In its annual report published on Monday (PDF), the Stockholm International Peace Research (SIPRI) said on Monday that all nine nuclear-armed countries are increasing or upgrading their arsenals.

“There are clear indications that the reductions that have characterised global nuclear arsenals since the end of the Cold War have ended,” said Hans Kristensen, associate senior fellow with SIPRI’s Weapons of Mass Destruction Programme and director of the Nuclear Information Project at the Federation of American Scientists, Al-Jazeera reported today.

Russia with 5,977 warheads and the US, with 5,428, together still possess about 90 percent of all nuclear warheads in the world, according to the report. In 2021, the number of nuclear warheads in both countries declined further, but this was mainly due to the dismantling of discarded warheads, which the military had already abandoned years ago.
Their useable military stockpiles remained relatively stable and within the limits set by a nuclear arms reduction treaty, SIPRI said.
There was a slight reduction in the total number of nuclear warheads to an estimated 12,705 worldwide, this number will probably grow again in the course of the coming decade, the report said.
A reversing trend
For decades, the number of nuclear weapons worldwide has been decreasing steadily. It is now less than one-fifth of what was in the arsenals of the nuclear powers at the height of the Cold War in the 1980s. Last year, however, SIPRI had already identified a trend reversal towards more modern nuclear weapons.
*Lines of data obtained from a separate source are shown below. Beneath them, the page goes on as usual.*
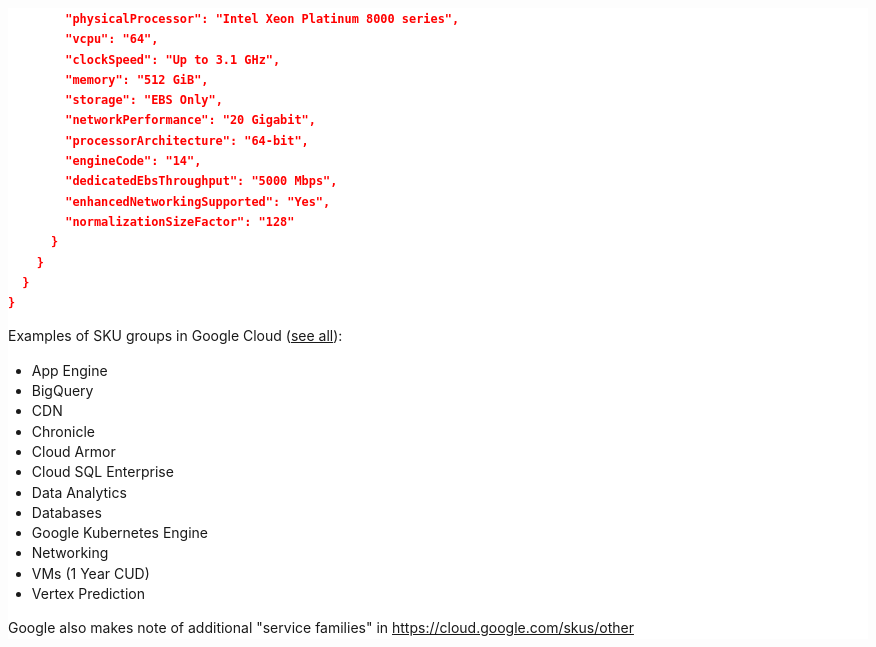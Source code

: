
 ```json
        "physicalProcessor": "Intel Xeon Platinum 8000 series",
        "vcpu": "64",
        "clockSpeed": "Up to 3.1 GHz",
        "memory": "512 GiB",
        "storage": "EBS Only",
        "networkPerformance": "20 Gigabit",
        "processorArchitecture": "64-bit",
        "engineCode": "14",
        "dedicatedEbsThroughput": "5000 Mbps",
        "enhancedNetworkingSupported": "Yes",
        "normalizationSizeFactor": "128"
      }
    }
  }
}
```

Examples of SKU groups in Google Cloud ([see all](https://cloud.google.com/skus/sku-groups)):

- App Engine
- BigQuery
- CDN
- Chronicle
- Cloud Armor
- Cloud SQL Enterprise
- Data Analytics
- Databases
- Google Kubernetes Engine
- Networking
- VMs (1 Year CUD)
- Vertex Prediction

Google also makes note of additional "service families" in https://cloud.google.com/skus/other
The five UN veto powers, including China, France, Russia, the United Kingdom, and the United States – all of which are nuclear weapon states – declared at the beginning of the year their intention to take action against the further spread of nuclear weapons.
“We emphasise that nuclear war cannot be won and must never be waged,” the US said in a joint statement at the beginning of January.
But SIPRI noted that all five countries had since further expanded or modernised their arsenals. Russia had even openly threatened the possible use of nuclear weapons in the course of its war of aggression in Ukraine.